Collected data

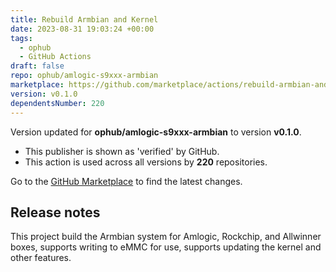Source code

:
 ```yaml
---
title: Rebuild Armbian and Kernel
date: 2023-08-31 19:03:24 +00:00
tags:
  - ophub
  - GitHub Actions
draft: false
repo: ophub/amlogic-s9xxx-armbian
marketplace: https://github.com/marketplace/actions/rebuild-armbian-and-kernel
version: v0.1.0
dependentsNumber: 220
---
```



Version updated for **ophub/amlogic-s9xxx-armbian** to version **v0.1.0**.
- This publisher is shown as 'verified' by GitHub.
- This action is used across all versions by **220** repositories.

Go to the [GitHub Marketplace](https://github.com/marketplace/actions/rebuild-armbian-and-kernel) to find the latest changes.

## Release notes

This project build the Armbian system for Amlogic, Rockchip, and Allwinner boxes, supports writing to eMMC for use, supports updating the kernel and other features.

GOAL OF THE EXERCISE: Output the lines, exactly: the first line of the entries above, every line after it, and the line with "- This publisher" as the last. No pictures.

RESPONSE:
Source code

:
 ```yaml
---
title: Rebuild Armbian and Kernel
date: 2023-08-31 19:03:24 +00:00
tags:
  - ophub
  - GitHub Actions
draft: false
repo: ophub/amlogic-s9xxx-armbian
marketplace: https://github.com/marketplace/actions/rebuild-armbian-and-kernel
version: v0.1.0
dependentsNumber: 220
---
```



Version updated for **ophub/amlogic-s9xxx-armbian** to version **v0.1.0**.
- This publisher is shown as 'verified' by GitHub.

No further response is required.